【番外編】修之輔の日記

 吹く秋風が涼しさよりも肌寒さに、そろそろ木枯らしにも変わろうかという頃、羽代城で住み込みの下働きとして働く木村が昼前の仕事を終え、居室の菊部屋に戻ると同室の三山が既に部屋の中にいた。自分の仕事は終わったのか、何かを熱心に読んでいる。

「三山、何を読んでるんだ。お前が書を読むなんぞ珍しい」

 木村がひょい、と三山の肩越しに覗き込んだ文机の上、広がっているのは綴じられる前の紙の束で、一枚一枚に読みやすい端正な筆遣いの文字が書き記されていた。紙の右端には日付が書かれている。思い当たって思わず大声が出た。

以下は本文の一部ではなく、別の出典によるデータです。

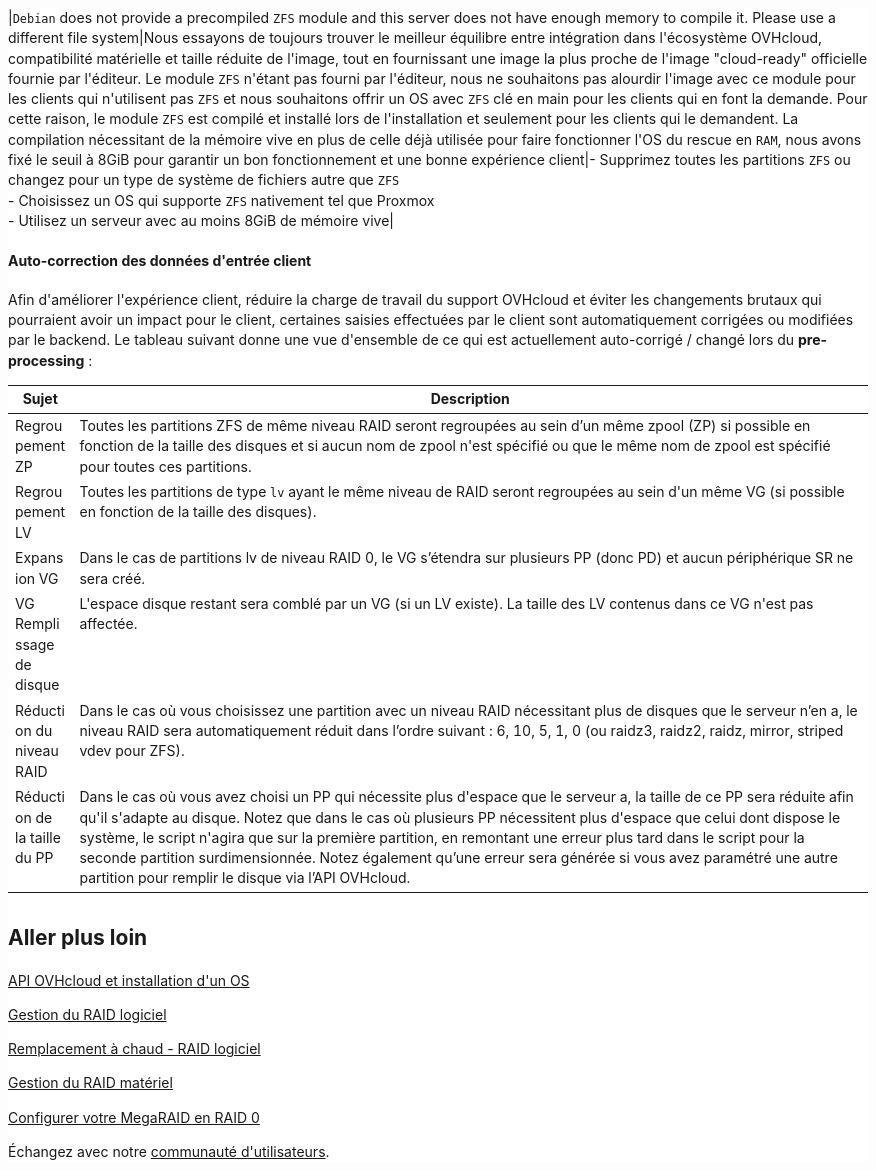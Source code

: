 |`Debian` does not provide a precompiled `ZFS` module and this server does not have enough memory to compile it. Please use a different file system|Nous essayons de toujours trouver le meilleur équilibre entre intégration dans l'écosystème OVHcloud, compatibilité matérielle et taille réduite de l'image, tout en fournissant une image la plus proche de l'image "cloud-ready" officielle fournie par l'éditeur. Le module `ZFS` n'étant pas fourni par l'éditeur, nous ne souhaitons pas alourdir l'image avec ce module pour les clients qui n'utilisent pas `ZFS` et nous souhaitons offrir un OS avec `ZFS` clé en main pour les clients qui en font la demande. Pour cette raison, le module `ZFS` est compilé et installé lors de l'installation et seulement pour les clients qui le demandent. La compilation nécessitant de la mémoire vive en plus de celle déjà utilisée pour faire fonctionner l'OS du rescue en `RAM`, nous avons fixé le seuil à 8GiB pour garantir un bon fonctionnement et une bonne expérience client|- Supprimez toutes les partitions `ZFS` ou changez pour un type de système de fichiers autre que `ZFS`<br />- Choisissez un OS qui supporte `ZFS` nativement tel que Proxmox<br />- Utilisez un serveur avec au moins 8GiB de mémoire vive|

#### Auto-correction des données d'entrée client

Afin d'améliorer l'expérience client, réduire la charge de travail du support OVHcloud et éviter les changements brutaux qui pourraient avoir un impact pour le client, certaines saisies effectuées par le client sont automatiquement corrigées ou modifiées par le backend. Le tableau suivant donne une vue d'ensemble de ce qui est actuellement auto-corrigé / changé lors du **pre-processing** :

|Sujet|Description|
|---|---|
|Regroupement ZP|Toutes les partitions ZFS de même niveau RAID seront regroupées au sein d’un même zpool (ZP) si possible en fonction de la taille des disques et si aucun nom de zpool n'est spécifié ou que le même nom de zpool est spécifié pour toutes ces partitions.|
|Regroupement LV|Toutes les partitions de type `lv` ayant le même niveau de RAID seront regroupées au sein d'un même VG (si possible en fonction de la taille des disques).|
|Expansion VG|Dans le cas de partitions lv de niveau RAID 0, le VG s’étendra sur plusieurs PP (donc PD) et aucun périphérique SR ne sera créé.|
|VG Remplissage de disque|L'espace disque restant sera comblé par un VG (si un LV existe). La taille des LV contenus dans ce VG n'est pas affectée.|
|Réduction du niveau RAID|Dans le cas où vous choisissez une partition avec un niveau RAID nécessitant plus de disques que le serveur n’en a, le niveau RAID sera automatiquement réduit dans l’ordre suivant : 6, 10, 5, 1, 0 (ou raidz3, raidz2, raidz, mirror, striped vdev pour ZFS).|
|Réduction de la taille du PP|Dans le cas où vous avez choisi un PP qui nécessite plus d'espace que le serveur a, la taille de ce PP sera réduite afin qu'il s'adapte au disque. Notez que dans le cas où plusieurs PP nécessitent plus d'espace que celui dont dispose le système, le script n'agira que sur la première partition, en remontant une erreur plus tard dans le script pour la seconde partition surdimensionnée. Notez également qu’une erreur sera générée si vous avez paramétré une autre partition pour remplir le disque via l’API OVHcloud.|

## Aller plus loin <a name="gofurther"></a>

[API OVHcloud et installation d'un OS](/pages/bare_metal_cloud/dedicated_servers/api-os-installation)

[Gestion du RAID logiciel](/pages/bare_metal_cloud/dedicated_servers/raid_soft)

[Remplacement à chaud - RAID logiciel](/pages/bare_metal_cloud/dedicated_servers/hotswap_raid_soft)

[Gestion du RAID matériel](/pages/bare_metal_cloud/dedicated_servers/raid_hard)

[Configurer votre MegaRAID en RAID 0](/pages/bare_metal_cloud/dedicated_servers/megaraid_config)

Échangez avec notre [communauté d'utilisateurs](/links/community).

「それ、秋生が書いている日記じゃないか。お前はまた人の物を勝手に」


 秋生修之輔は三山と同様、木村と同じの菊部屋に詰める下働きである。半時ほど前に木村が三の丸の敷地ですれ違った時、秋生はこれから港の荷降ろしの手伝いに行くと言っていた。さっさと自分の仕事を終えた三山は同室の者が誰もいないのをいいことに、秋生がこまめに付けている日記を盗み読みしていたらしい。

「いいじゃないですか、減るものじゃなし」

 木村がそれを咎めても三山は気にする素振りも見せず手元の日記を読み続けている。

「だけどそれは秋生のだろう。読むなよ。今すぐ元に戻せ」

「読まれたくない物だったらここに置いたままにしますか」

「だってそりゃあ、書いたばかりのものならば墨を乾かさなければならないだろう。これを読め、という理由で置きっぱなしにしているわけではないことぐらい分かるだろうが」

「それにしたって不用心ですよ」

「いいから元に戻せ。秋生だって戻ってくるだろう」

「秋生殿はさっきここに来て、昼食を取ったらここには戻らず、そのまま次の仕事に向かうと言っていましたから、しばらく戻ってきませんよ。それよりほら、興味ありませんか。秋生殿はあまり口数が多くないから、普段何を考えているのか分からないところもあるし」

「秋生は普通に話すぞ。お前が口をきいてもらえていないだけじゃあないのか」

「そうは思いませんけど。でも今のところ日記を読んでみても秋生殿のことはあまり分からないです」

「秋生のことより少しは己の身を振り返ることをしろよお前は」

 三山の身勝手に呆れながら、木村は中腰だった腰を畳に下ろして腕を伸ばし、三山の手から秋生の日記の束を奪おうとしたが、あまり強く引っ張ると紙が破れそうでそうそう迂闊に手が出せない。三山は躊躇いがちになる木村の手を適当に交わしながら日記をめくり続けている。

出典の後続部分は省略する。